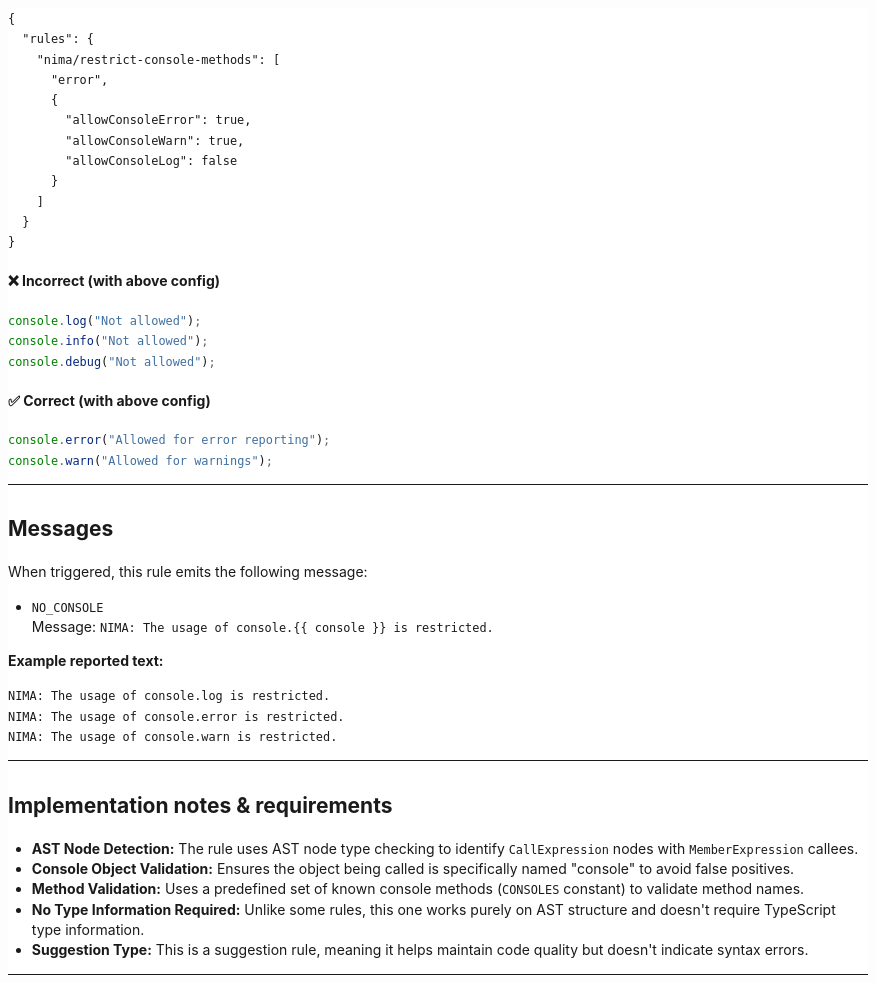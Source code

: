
 ```jsonc
{
  "rules": {
    "nima/restrict-console-methods": [
      "error",
      {
        "allowConsoleError": true,
        "allowConsoleWarn": true,
        "allowConsoleLog": false
      }
    ]
  }
}
```

#### ❌ Incorrect (with above config)

```js
console.log("Not allowed");
console.info("Not allowed");
console.debug("Not allowed");
```

#### ✅ Correct (with above config)

```js
console.error("Allowed for error reporting");
console.warn("Allowed for warnings");
```

---

## Messages

When triggered, this rule emits the following message:

- `NO_CONSOLE`  
  Message: `NIMA: The usage of console.{{ console }} is restricted.`

**Example reported text:**

```
NIMA: The usage of console.log is restricted.
NIMA: The usage of console.error is restricted.
NIMA: The usage of console.warn is restricted.
```

---

## Implementation notes & requirements

- **AST Node Detection:** The rule uses AST node type checking to identify `CallExpression` nodes with `MemberExpression` callees.
- **Console Object Validation:** Ensures the object being called is specifically named "console" to avoid false positives.
- **Method Validation:** Uses a predefined set of known console methods (`CONSOLES` constant) to validate method names.
- **No Type Information Required:** Unlike some rules, this one works purely on AST structure and doesn't require TypeScript type information.
- **Suggestion Type:** This is a suggestion rule, meaning it helps maintain code quality but doesn't indicate syntax errors.

---
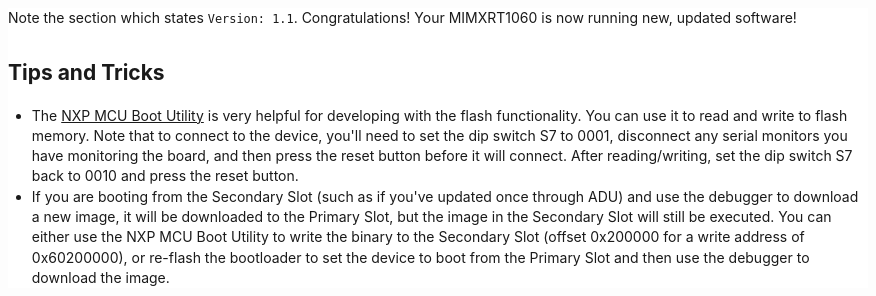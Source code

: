 Note the section which states `Version: 1.1`. Congratulations! Your MIMXRT1060 is now running new, updated software!

## Tips and Tricks

- The [NXP MCU Boot Utility](https://github.com/JayHeng/NXP-MCUBootUtility) is very helpful for developing with the flash functionality. You can use it to read and write to flash memory. Note that to connect to the device, you'll need to set the dip switch S7 to 0001, disconnect any serial monitors you have monitoring the board, and then press the reset button before it will connect. After reading/writing, set the dip switch S7 back to 0010 and press the reset button.
- If you are booting from the Secondary Slot (such as if you've updated once through ADU) and use the debugger to download a new image, it will be downloaded to the Primary Slot, but the image in the Secondary Slot will still be executed. You can either use the NXP MCU Boot Utility to write the binary to the Secondary Slot (offset 0x200000 for a write address of 0x60200000), or re-flash the bootloader to set the device to boot from the Primary Slot and then use the debugger to download the image.
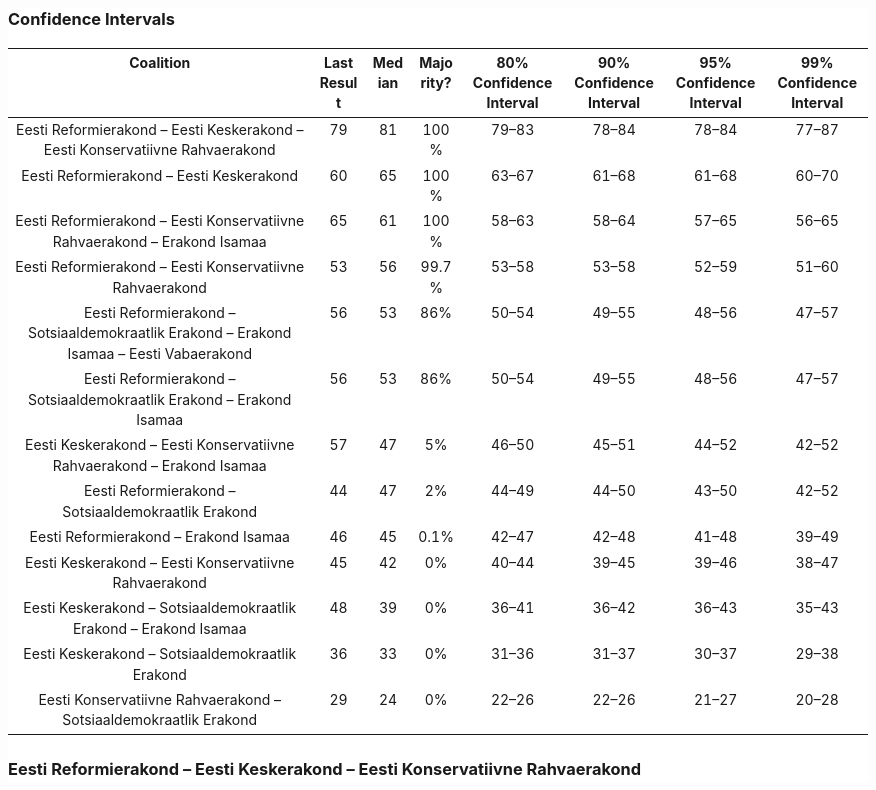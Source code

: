 ### Confidence Intervals

| Coalition | Last Result | Median | Majority? | 80% Confidence Interval | 90% Confidence Interval | 95% Confidence Interval | 99% Confidence Interval |
|:---------:|:-----------:|:------:|:---------:|:-----------------------:|:-----------------------:|:-----------------------:|:-----------------------:|
| Eesti Reformierakond – Eesti Keskerakond – Eesti Konservatiivne Rahvaerakond | 79 | 81 | 100% | 79–83 | 78–84 | 78–84 | 77–87 |
| Eesti Reformierakond – Eesti Keskerakond | 60 | 65 | 100% | 63–67 | 61–68 | 61–68 | 60–70 |
| Eesti Reformierakond – Eesti Konservatiivne Rahvaerakond – Erakond Isamaa | 65 | 61 | 100% | 58–63 | 58–64 | 57–65 | 56–65 |
| Eesti Reformierakond – Eesti Konservatiivne Rahvaerakond | 53 | 56 | 99.7% | 53–58 | 53–58 | 52–59 | 51–60 |
| Eesti Reformierakond – Sotsiaaldemokraatlik Erakond – Erakond Isamaa – Eesti Vabaerakond | 56 | 53 | 86% | 50–54 | 49–55 | 48–56 | 47–57 |
| Eesti Reformierakond – Sotsiaaldemokraatlik Erakond – Erakond Isamaa | 56 | 53 | 86% | 50–54 | 49–55 | 48–56 | 47–57 |
| Eesti Keskerakond – Eesti Konservatiivne Rahvaerakond – Erakond Isamaa | 57 | 47 | 5% | 46–50 | 45–51 | 44–52 | 42–52 |
| Eesti Reformierakond – Sotsiaaldemokraatlik Erakond | 44 | 47 | 2% | 44–49 | 44–50 | 43–50 | 42–52 |
| Eesti Reformierakond – Erakond Isamaa | 46 | 45 | 0.1% | 42–47 | 42–48 | 41–48 | 39–49 |
| Eesti Keskerakond – Eesti Konservatiivne Rahvaerakond | 45 | 42 | 0% | 40–44 | 39–45 | 39–46 | 38–47 |
| Eesti Keskerakond – Sotsiaaldemokraatlik Erakond – Erakond Isamaa | 48 | 39 | 0% | 36–41 | 36–42 | 36–43 | 35–43 |
| Eesti Keskerakond – Sotsiaaldemokraatlik Erakond | 36 | 33 | 0% | 31–36 | 31–37 | 30–37 | 29–38 |
| Eesti Konservatiivne Rahvaerakond – Sotsiaaldemokraatlik Erakond | 29 | 24 | 0% | 22–26 | 22–26 | 21–27 | 20–28 |

### Eesti Reformierakond – Eesti Keskerakond – Eesti Konservatiivne Rahvaerakond

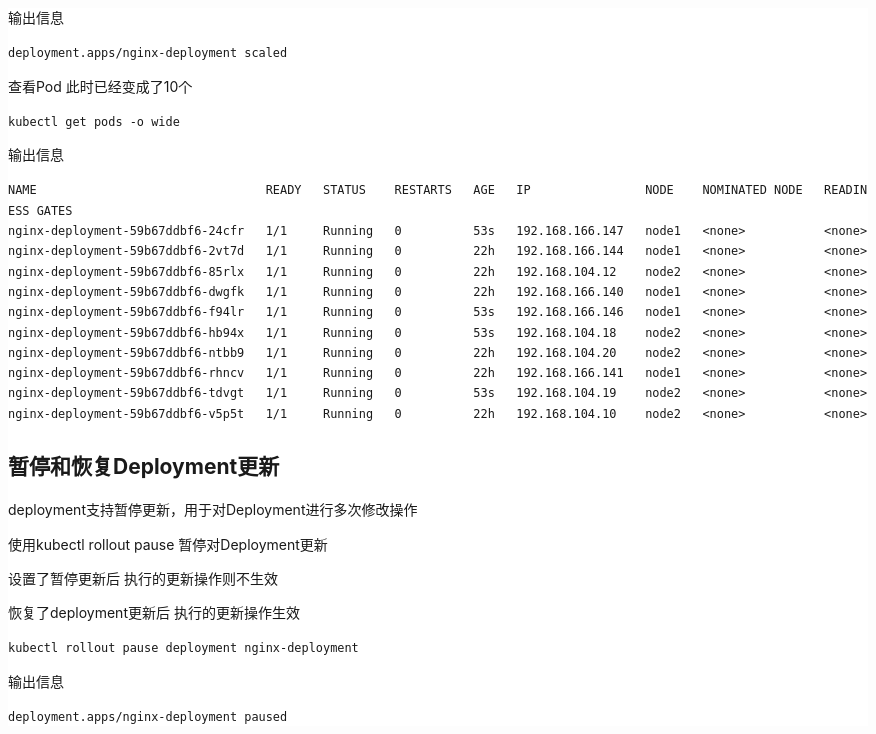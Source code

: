 输出信息

```
deployment.apps/nginx-deployment scaled
```

查看Pod 此时已经变成了10个

```
kubectl get pods -o wide
```

输出信息

```
NAME                                READY   STATUS    RESTARTS   AGE   IP                NODE    NOMINATED NODE   READINESS GATES
nginx-deployment-59b67ddbf6-24cfr   1/1     Running   0          53s   192.168.166.147   node1   <none>           <none>
nginx-deployment-59b67ddbf6-2vt7d   1/1     Running   0          22h   192.168.166.144   node1   <none>           <none>
nginx-deployment-59b67ddbf6-85rlx   1/1     Running   0          22h   192.168.104.12    node2   <none>           <none>
nginx-deployment-59b67ddbf6-dwgfk   1/1     Running   0          22h   192.168.166.140   node1   <none>           <none>
nginx-deployment-59b67ddbf6-f94lr   1/1     Running   0          53s   192.168.166.146   node1   <none>           <none>
nginx-deployment-59b67ddbf6-hb94x   1/1     Running   0          53s   192.168.104.18    node2   <none>           <none>
nginx-deployment-59b67ddbf6-ntbb9   1/1     Running   0          22h   192.168.104.20    node2   <none>           <none>
nginx-deployment-59b67ddbf6-rhncv   1/1     Running   0          22h   192.168.166.141   node1   <none>           <none>
nginx-deployment-59b67ddbf6-tdvgt   1/1     Running   0          53s   192.168.104.19    node2   <none>           <none>
nginx-deployment-59b67ddbf6-v5p5t   1/1     Running   0          22h   192.168.104.10    node2   <none>           <none>
```



## 暂停和恢复Deployment更新

deployment支持暂停更新，用于对Deployment进行多次修改操作

使用kubectl rollout pause 暂停对Deployment更新

设置了暂停更新后  执行的更新操作则不生效 

恢复了deployment更新后 执行的更新操作生效

```
kubectl rollout pause deployment nginx-deployment
```

输出信息

```
deployment.apps/nginx-deployment paused
```
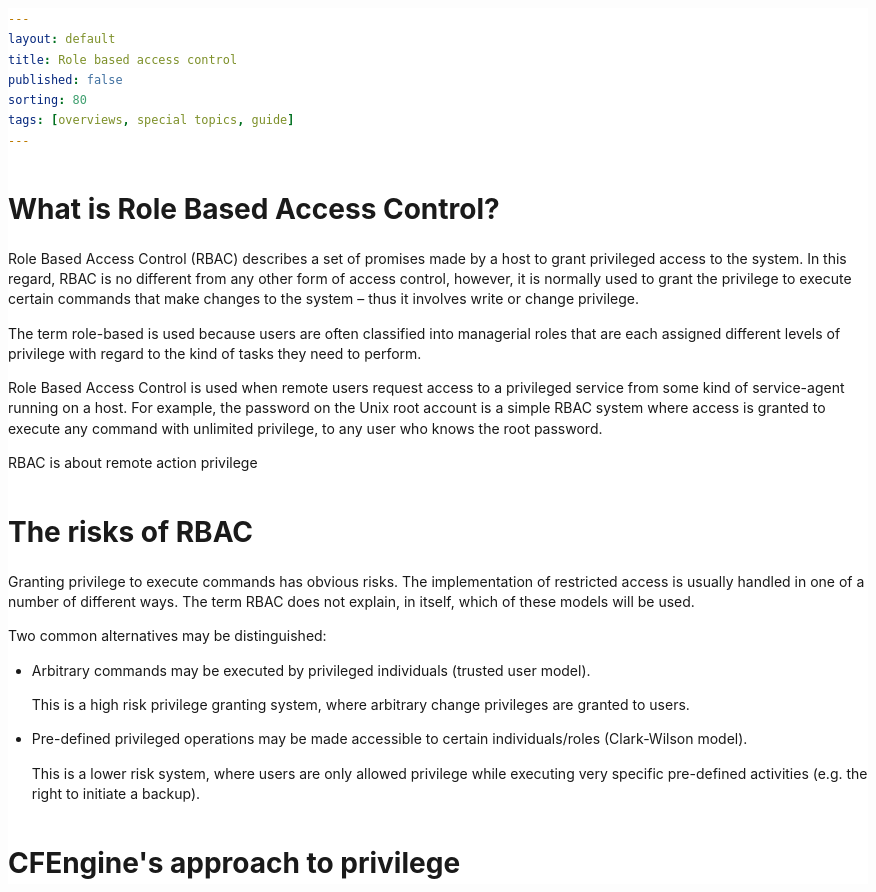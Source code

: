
 ```yaml
---
layout: default
title: Role based access control
published: false
sorting: 80
tags: [overviews, special topics, guide]
---
```


# What is Role Based Access Control?

Role Based Access Control (RBAC) describes a set of promises made by a host to
grant privileged access to the system. In this regard, RBAC is no different from
any other form of access control, however, it is normally used to grant the
privilege to execute certain commands that make changes to the system – thus it
involves write or change privilege.

The term role-based is used because users are often classified into managerial
roles that are each assigned different levels of privilege with regard to the
kind of tasks they need to perform.

Role Based Access Control is used when remote users request access to a
privileged service from some kind of service-agent running on a host. For
example, the password on the Unix root account is a simple RBAC system where
access is granted to execute any command with unlimited privilege, to any user
who knows the root password.

RBAC is about remote action privilege

# The risks of RBAC

Granting privilege to execute commands has obvious risks. The implementation of
restricted access is usually handled in one of a number of different ways. The
term RBAC does not explain, in itself, which of these models will be used.

Two common alternatives may be distinguished:

* Arbitrary commands may be executed by privileged individuals (trusted user model).

  This is a high risk privilege granting system, where arbitrary change
  privileges are granted to users.

* Pre-defined privileged operations may be made accessible to certain individuals/roles (Clark-Wilson model).

  This is a lower risk system, where users are only allowed privilege while
  executing very specific pre-defined activities (e.g. the right to initiate a
  backup).

# CFEngine's approach to privilege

· · ·

## [WHAT YOU SHOULD DO]
Lines above that contain the string "rules" make up the answer.

## [TASK ANSWER]
  "rules": {
- **No Type Information Required:** Unlike some rules, this one works purely on AST structure and doesn't require TypeScript type information.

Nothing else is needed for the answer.